Supplied information Block Start

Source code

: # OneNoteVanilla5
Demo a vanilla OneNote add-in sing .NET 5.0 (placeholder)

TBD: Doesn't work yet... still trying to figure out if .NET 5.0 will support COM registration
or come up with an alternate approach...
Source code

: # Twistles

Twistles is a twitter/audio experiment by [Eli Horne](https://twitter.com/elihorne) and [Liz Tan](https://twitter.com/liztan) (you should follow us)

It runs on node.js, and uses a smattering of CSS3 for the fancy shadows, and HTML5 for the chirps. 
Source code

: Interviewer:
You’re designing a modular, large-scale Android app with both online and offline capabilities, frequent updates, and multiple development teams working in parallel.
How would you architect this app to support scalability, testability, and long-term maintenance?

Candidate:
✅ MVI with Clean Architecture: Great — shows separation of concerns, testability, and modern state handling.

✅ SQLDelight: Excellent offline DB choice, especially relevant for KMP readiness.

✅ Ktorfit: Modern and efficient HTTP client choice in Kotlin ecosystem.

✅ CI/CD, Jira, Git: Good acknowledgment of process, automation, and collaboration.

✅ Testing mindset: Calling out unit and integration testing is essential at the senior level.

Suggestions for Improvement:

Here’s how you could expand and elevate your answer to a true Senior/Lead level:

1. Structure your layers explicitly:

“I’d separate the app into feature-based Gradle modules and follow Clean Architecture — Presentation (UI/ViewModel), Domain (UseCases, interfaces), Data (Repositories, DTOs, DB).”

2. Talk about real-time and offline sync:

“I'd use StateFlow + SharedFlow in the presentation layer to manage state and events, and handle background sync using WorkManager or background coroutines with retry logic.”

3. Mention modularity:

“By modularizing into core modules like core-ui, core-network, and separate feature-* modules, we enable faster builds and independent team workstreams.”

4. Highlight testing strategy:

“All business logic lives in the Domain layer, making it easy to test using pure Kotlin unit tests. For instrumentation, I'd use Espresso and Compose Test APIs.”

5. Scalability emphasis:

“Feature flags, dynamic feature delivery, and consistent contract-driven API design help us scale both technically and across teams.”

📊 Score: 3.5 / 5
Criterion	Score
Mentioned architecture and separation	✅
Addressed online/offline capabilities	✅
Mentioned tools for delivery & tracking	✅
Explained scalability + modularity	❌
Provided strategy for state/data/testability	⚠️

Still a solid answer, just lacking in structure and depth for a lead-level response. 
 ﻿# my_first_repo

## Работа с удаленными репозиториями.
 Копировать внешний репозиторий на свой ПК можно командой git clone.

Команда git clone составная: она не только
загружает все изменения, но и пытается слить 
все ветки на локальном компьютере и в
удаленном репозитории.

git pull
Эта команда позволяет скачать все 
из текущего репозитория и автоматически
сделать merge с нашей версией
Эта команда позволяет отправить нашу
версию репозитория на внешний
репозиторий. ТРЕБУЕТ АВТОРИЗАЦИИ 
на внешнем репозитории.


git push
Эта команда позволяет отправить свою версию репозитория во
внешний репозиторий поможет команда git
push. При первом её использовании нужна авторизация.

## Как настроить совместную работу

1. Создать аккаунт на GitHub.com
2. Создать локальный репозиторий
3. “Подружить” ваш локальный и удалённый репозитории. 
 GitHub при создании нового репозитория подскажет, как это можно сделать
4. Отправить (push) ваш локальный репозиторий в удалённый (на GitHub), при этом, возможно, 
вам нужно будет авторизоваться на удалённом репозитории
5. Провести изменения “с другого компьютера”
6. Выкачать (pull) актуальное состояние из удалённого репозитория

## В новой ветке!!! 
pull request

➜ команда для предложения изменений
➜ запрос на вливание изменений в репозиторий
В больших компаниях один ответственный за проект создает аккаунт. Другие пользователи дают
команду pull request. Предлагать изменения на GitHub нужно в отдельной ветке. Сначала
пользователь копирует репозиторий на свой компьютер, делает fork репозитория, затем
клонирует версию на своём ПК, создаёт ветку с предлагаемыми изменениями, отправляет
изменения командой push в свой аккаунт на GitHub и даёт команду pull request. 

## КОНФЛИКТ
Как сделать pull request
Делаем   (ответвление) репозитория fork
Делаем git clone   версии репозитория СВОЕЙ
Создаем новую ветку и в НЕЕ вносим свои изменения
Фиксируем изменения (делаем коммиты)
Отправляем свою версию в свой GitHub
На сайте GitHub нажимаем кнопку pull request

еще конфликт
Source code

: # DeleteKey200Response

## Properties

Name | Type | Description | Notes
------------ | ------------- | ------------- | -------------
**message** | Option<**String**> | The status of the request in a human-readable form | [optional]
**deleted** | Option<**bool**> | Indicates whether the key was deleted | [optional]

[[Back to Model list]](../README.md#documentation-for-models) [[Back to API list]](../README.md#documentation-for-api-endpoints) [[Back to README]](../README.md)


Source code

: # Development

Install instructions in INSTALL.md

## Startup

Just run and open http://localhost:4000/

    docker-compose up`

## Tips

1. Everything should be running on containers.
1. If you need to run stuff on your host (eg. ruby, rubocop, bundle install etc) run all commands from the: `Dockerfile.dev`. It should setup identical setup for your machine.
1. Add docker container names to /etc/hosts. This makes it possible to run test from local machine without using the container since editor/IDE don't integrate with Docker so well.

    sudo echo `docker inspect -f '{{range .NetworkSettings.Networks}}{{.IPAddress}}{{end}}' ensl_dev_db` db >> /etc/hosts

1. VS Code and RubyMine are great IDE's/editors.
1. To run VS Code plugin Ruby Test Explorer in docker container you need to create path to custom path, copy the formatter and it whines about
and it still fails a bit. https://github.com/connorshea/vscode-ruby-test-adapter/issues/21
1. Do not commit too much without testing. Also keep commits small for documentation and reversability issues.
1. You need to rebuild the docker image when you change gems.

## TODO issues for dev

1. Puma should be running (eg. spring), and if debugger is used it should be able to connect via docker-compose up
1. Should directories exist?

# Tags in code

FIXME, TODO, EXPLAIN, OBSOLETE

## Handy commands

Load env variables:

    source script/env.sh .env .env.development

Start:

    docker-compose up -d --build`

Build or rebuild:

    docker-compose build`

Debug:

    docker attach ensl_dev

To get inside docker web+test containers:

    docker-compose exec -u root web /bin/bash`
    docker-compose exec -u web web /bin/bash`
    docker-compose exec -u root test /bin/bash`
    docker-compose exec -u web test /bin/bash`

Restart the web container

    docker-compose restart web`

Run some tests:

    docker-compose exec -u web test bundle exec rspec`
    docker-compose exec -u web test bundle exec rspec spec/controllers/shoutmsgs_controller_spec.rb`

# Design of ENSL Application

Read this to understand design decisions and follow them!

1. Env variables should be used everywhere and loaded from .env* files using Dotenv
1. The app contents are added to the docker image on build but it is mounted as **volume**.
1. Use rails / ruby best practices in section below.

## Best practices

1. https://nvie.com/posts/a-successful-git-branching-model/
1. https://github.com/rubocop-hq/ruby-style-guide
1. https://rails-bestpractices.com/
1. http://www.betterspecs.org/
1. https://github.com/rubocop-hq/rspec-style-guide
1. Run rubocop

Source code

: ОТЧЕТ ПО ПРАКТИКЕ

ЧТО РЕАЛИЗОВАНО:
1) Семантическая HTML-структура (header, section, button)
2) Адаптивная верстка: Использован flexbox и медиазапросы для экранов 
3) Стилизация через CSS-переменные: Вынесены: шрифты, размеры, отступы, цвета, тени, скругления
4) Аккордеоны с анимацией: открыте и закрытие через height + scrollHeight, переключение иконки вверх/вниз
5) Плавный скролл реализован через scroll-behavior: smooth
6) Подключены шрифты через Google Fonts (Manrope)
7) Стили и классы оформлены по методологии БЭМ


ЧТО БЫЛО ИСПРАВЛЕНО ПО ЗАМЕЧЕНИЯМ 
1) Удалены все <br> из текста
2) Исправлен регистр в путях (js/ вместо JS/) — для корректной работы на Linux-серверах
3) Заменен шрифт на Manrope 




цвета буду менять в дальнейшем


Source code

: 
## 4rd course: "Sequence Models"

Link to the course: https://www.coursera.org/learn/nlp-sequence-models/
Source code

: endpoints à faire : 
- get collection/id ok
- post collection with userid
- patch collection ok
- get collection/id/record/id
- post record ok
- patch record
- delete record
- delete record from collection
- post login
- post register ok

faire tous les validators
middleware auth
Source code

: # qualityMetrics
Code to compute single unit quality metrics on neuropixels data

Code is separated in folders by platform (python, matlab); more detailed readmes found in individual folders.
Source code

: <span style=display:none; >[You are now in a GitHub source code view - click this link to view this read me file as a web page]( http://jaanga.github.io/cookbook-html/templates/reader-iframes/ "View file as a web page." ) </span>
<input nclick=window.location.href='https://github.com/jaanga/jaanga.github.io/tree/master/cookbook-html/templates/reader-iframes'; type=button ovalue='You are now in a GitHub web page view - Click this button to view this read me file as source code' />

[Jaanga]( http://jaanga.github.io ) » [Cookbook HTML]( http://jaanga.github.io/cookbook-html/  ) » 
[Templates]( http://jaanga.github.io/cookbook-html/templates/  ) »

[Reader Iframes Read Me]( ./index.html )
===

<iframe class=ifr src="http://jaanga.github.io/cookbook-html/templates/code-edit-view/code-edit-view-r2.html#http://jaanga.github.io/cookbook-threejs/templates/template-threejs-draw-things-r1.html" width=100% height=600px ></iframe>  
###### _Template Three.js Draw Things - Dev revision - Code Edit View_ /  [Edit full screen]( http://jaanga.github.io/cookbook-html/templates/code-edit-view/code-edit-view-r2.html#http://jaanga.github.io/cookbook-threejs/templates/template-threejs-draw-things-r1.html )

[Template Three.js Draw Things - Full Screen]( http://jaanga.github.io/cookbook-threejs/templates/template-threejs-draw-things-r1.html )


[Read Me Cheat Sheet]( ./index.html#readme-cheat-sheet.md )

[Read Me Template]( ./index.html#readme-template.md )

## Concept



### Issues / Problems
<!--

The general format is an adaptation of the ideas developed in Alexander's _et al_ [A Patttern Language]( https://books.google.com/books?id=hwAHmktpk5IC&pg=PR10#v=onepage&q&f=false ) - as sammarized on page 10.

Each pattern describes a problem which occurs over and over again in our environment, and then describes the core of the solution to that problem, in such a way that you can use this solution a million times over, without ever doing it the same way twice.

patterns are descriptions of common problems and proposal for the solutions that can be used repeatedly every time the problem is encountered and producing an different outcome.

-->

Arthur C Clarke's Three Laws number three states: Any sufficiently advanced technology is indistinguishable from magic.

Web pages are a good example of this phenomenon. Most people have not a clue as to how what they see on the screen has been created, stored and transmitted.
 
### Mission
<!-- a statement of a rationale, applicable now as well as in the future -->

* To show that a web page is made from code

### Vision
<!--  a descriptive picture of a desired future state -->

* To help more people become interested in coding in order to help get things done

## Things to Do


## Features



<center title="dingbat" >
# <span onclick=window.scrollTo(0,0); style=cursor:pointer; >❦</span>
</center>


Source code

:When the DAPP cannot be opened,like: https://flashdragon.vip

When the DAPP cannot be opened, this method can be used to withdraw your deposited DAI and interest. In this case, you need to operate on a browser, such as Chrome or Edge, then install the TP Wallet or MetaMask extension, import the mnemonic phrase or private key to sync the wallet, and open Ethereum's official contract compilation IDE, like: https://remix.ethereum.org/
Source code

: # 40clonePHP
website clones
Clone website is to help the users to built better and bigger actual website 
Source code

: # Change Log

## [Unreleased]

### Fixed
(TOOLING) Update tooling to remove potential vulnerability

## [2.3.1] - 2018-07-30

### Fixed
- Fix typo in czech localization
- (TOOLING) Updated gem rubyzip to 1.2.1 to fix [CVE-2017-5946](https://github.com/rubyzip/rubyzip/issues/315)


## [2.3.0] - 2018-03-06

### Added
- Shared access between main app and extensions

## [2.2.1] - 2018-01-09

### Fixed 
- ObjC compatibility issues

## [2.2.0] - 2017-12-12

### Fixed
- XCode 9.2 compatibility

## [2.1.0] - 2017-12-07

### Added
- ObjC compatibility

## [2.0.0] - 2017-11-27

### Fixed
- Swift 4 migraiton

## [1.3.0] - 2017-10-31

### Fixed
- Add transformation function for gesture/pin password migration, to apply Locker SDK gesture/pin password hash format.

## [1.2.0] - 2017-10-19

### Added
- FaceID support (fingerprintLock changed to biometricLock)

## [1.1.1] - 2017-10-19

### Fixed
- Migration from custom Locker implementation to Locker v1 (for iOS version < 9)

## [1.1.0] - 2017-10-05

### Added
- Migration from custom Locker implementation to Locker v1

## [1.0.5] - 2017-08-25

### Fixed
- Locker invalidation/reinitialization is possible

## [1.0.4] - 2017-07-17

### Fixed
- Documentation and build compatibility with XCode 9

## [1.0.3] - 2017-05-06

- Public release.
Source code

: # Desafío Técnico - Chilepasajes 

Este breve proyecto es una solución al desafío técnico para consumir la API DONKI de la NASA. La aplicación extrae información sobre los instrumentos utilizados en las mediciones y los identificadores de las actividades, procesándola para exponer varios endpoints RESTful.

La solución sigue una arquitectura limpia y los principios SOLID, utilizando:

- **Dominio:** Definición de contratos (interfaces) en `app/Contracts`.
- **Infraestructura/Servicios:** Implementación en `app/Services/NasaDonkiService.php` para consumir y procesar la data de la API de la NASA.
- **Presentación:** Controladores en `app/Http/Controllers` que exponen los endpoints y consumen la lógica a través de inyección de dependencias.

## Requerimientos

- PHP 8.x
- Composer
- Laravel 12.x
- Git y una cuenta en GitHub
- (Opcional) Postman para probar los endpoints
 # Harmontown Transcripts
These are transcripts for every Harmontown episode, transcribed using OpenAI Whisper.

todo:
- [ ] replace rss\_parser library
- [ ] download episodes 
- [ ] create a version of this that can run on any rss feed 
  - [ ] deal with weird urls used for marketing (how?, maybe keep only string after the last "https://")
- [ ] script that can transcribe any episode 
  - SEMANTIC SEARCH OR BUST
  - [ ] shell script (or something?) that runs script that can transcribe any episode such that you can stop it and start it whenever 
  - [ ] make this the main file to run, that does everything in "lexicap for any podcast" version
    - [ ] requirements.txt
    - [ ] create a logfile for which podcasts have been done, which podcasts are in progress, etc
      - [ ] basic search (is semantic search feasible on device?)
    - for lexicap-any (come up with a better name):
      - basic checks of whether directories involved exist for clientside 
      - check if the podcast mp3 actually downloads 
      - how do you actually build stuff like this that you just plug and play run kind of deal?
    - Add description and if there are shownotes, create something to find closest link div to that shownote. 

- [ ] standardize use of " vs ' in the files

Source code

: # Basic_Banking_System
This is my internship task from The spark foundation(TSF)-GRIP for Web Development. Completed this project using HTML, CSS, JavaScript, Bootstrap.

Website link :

Supplied information Block End

● **What needs to be done**
Wherever the word "версию" appears in the records above, copy that line.

● **Reply**
версию репозитория на внешний
Эта команда позволяет отправить свою версию репозитория во
клонирует версию на своём ПК, создаёт ветку с предлагаемыми изменениями, отправляет
Отправляем свою версию в свой GitHub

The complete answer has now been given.